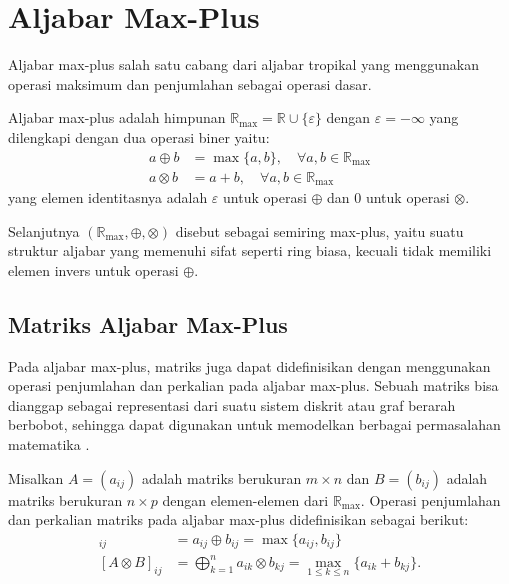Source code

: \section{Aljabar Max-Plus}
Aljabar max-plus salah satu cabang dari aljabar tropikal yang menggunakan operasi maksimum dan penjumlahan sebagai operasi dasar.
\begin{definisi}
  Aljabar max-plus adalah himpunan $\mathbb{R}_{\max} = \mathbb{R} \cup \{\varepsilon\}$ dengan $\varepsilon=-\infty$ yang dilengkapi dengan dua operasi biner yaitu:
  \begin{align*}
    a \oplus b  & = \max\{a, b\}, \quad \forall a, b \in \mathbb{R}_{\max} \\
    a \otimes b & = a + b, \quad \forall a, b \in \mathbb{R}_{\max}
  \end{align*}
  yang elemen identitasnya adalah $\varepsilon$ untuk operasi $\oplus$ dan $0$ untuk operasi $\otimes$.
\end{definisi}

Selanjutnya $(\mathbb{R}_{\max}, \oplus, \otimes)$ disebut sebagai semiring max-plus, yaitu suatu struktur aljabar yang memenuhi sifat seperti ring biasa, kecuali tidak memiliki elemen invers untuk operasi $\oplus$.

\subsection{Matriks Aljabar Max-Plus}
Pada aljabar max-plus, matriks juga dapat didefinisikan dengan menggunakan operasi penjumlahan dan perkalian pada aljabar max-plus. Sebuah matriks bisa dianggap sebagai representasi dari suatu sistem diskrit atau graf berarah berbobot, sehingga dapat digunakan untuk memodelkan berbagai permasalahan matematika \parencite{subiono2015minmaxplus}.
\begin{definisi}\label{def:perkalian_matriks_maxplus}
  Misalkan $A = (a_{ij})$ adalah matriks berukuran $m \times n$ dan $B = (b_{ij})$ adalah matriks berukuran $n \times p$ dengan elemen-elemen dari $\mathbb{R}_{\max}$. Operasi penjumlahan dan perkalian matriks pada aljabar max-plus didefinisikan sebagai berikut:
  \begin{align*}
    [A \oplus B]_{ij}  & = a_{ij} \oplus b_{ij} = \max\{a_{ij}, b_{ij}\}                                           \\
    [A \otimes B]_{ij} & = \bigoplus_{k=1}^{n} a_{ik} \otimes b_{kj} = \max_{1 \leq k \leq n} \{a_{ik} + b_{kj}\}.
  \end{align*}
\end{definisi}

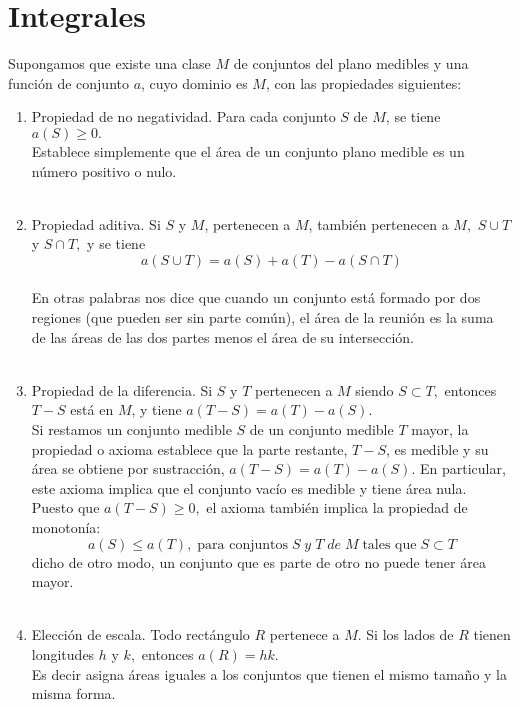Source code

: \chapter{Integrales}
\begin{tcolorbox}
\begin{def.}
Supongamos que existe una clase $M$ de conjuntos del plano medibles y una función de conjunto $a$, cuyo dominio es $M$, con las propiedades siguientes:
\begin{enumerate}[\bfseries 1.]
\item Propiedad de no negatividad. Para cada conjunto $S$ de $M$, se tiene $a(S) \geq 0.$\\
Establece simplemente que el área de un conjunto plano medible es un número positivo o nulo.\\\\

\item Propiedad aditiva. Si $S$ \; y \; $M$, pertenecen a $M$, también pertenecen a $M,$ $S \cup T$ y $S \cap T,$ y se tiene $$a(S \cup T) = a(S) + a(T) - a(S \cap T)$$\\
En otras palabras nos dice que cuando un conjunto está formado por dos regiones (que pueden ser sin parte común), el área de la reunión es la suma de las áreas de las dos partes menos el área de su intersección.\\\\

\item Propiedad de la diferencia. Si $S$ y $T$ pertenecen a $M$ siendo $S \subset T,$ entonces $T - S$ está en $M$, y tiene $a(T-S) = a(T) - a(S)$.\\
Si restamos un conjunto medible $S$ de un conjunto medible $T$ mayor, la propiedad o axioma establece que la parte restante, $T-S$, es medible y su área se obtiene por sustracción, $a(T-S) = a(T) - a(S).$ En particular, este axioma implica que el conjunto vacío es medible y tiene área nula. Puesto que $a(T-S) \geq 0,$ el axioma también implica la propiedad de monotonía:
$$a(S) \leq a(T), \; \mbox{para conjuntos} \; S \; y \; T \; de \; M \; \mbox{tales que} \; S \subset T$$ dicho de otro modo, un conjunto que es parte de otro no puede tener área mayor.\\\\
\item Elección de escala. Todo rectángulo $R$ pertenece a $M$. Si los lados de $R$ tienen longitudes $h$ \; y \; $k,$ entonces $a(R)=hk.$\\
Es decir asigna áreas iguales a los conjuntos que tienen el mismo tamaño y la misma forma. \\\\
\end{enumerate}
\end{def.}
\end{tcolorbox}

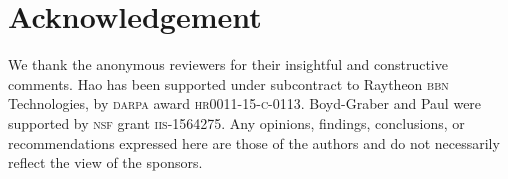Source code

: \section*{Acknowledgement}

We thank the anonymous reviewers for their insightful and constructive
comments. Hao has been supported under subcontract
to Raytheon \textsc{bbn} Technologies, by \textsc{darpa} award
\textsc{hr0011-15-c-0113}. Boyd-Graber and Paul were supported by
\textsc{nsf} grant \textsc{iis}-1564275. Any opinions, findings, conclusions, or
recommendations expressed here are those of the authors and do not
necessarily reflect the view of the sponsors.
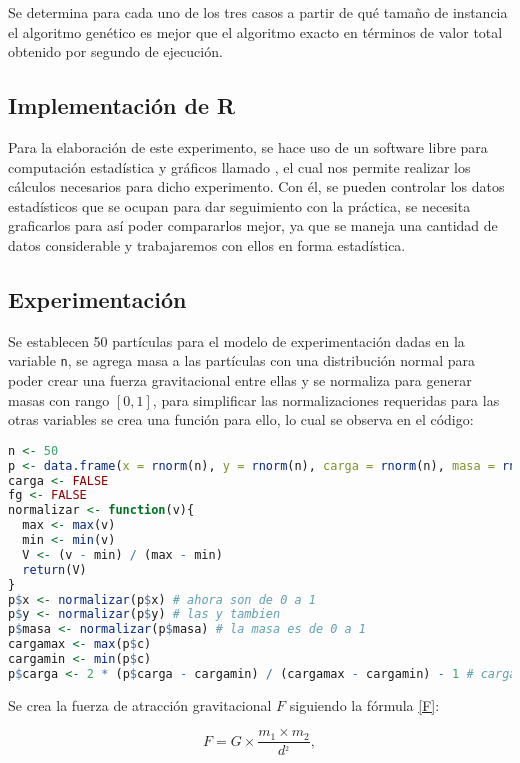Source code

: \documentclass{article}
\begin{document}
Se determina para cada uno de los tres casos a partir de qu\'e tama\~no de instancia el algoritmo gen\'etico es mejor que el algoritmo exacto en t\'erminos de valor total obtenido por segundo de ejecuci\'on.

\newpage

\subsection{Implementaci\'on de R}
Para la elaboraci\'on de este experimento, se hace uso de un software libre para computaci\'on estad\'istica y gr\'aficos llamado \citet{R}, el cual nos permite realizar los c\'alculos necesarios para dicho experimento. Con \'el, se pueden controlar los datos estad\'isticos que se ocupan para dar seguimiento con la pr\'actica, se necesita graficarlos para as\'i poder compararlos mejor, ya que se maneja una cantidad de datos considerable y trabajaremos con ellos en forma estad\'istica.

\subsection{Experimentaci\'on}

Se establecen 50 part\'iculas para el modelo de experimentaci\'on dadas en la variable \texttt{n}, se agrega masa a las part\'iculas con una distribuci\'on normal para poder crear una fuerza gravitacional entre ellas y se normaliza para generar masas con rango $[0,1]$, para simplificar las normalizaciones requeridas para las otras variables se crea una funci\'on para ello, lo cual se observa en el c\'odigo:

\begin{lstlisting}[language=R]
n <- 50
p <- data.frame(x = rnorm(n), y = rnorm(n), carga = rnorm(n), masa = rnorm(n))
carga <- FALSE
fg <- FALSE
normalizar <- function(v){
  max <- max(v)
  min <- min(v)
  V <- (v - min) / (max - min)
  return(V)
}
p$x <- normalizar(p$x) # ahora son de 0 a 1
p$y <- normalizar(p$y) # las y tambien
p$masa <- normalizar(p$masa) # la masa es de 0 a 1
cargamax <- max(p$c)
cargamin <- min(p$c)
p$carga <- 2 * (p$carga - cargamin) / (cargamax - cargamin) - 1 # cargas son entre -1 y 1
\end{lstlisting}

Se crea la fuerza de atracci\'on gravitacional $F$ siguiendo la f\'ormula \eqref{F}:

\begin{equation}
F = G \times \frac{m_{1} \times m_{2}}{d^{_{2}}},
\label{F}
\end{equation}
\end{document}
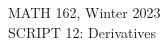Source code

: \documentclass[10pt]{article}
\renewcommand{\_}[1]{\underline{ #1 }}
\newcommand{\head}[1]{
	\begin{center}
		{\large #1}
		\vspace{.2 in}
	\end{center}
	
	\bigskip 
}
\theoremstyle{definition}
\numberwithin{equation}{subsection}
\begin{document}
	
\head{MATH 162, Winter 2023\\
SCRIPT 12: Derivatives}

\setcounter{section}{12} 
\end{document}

┄┄┄┄┄┄┄┄┄┄┄┄┄┄┄┄┄┄┄┄

INSTRUCTIONS FOR THE TASK — Although pictures appear among the records above, none are to be output; print exactly the lines from the line containing "yang elemen identitasnya" through the line containing "Establece simplemente que".

YOUR RESPONSE —
  yang elemen identitasnya adalah $\varepsilon$ untuk operasi $\oplus$ dan $0$ untuk operasi $\otimes$.
\end{definisi}

Selanjutnya $(\mathbb{R}_{\max}, \oplus, \otimes)$ disebut sebagai semiring max-plus, yaitu suatu struktur aljabar yang memenuhi sifat seperti ring biasa, kecuali tidak memiliki elemen invers untuk operasi $\oplus$.

\subsection{Matriks Aljabar Max-Plus}
Pada aljabar max-plus, matriks juga dapat didefinisikan dengan menggunakan operasi penjumlahan dan perkalian pada aljabar max-plus. Sebuah matriks bisa dianggap sebagai representasi dari suatu sistem diskrit atau graf berarah berbobot, sehingga dapat digunakan untuk memodelkan berbagai permasalahan matematika \parencite{subiono2015minmaxplus}.
\begin{definisi}\label{def:perkalian_matriks_maxplus}
  Misalkan $A = (a_{ij})$ adalah matriks berukuran $m \times n$ dan $B = (b_{ij})$ adalah matriks berukuran $n \times p$ dengan elemen-elemen dari $\mathbb{R}_{\max}$. Operasi penjumlahan dan perkalian matriks pada aljabar max-plus didefinisikan sebagai berikut:
  \begin{align*}
    [A \oplus B]_{ij}  & = a_{ij} \oplus b_{ij} = \max\{a_{ij}, b_{ij}\}                                           \\
    [A \otimes B]_{ij} & = \bigoplus_{k=1}^{n} a_{ik} \otimes b_{kj} = \max_{1 \leq k \leq n} \{a_{ik} + b_{kj}\}.
  \end{align*}
\end{definisi}

Source code

: \chapter{Integrales}
\begin{tcolorbox}
\begin{def.}
Supongamos que existe una clase $M$ de conjuntos del plano medibles y una función de conjunto $a$, cuyo dominio es $M$, con las propiedades siguientes:
\begin{enumerate}[\bfseries 1.]
\item Propiedad de no negatividad. Para cada conjunto $S$ de $M$, se tiene $a(S) \geq 0.$\\
Establece simplemente que el área de un conjunto plano medible es un número positivo o nulo.\\\\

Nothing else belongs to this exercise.